#### REQUIRED ACTION:
Would you please copy every line below that includes the string "linewidth"?

Top of RECORD EXTRACTS

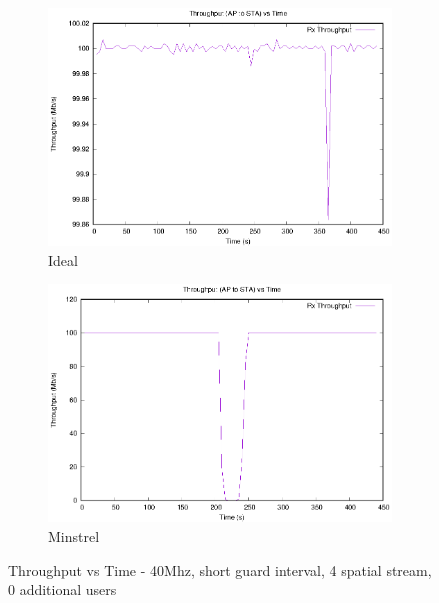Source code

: \documentclass[12]{article}
\begin{document}

\begin{figure}[!htb]
\begin{subfigure}{.5\textwidth}
  \centering
  \includegraphics[width=\linewidth]{"40Mhz_Short_4SS_0AU/Ideal/DistanceThroughput"}
  \caption{Ideal}
  \label{fig:40_id_tt}
\end{subfigure}%
\begin{subfigure}{.5\textwidth}
  \includegraphics[width=\linewidth]{"40Mhz_Short_4SS_0AU/MinstrelHt/DistanceThroughput"}
  \caption{Minstrel}
  \label{fig:40_mi_tt}
\end{subfigure}%
\caption{Throughput vs Time - 40Mhz, short guard interval, 4 spatial stream, 0 additional users}
\label{fig:40_tt}
\end{figure}
\end{document}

Bottom of RECORD EXTRACTS

#### RESULT FOR THIS TASK:
  \includegraphics[width=\linewidth]{"40Mhz_Short_4SS_0AU/Ideal/DistanceThroughput"}
  \includegraphics[width=\linewidth]{"40Mhz_Short_4SS_0AU/MinstrelHt/DistanceThroughput"}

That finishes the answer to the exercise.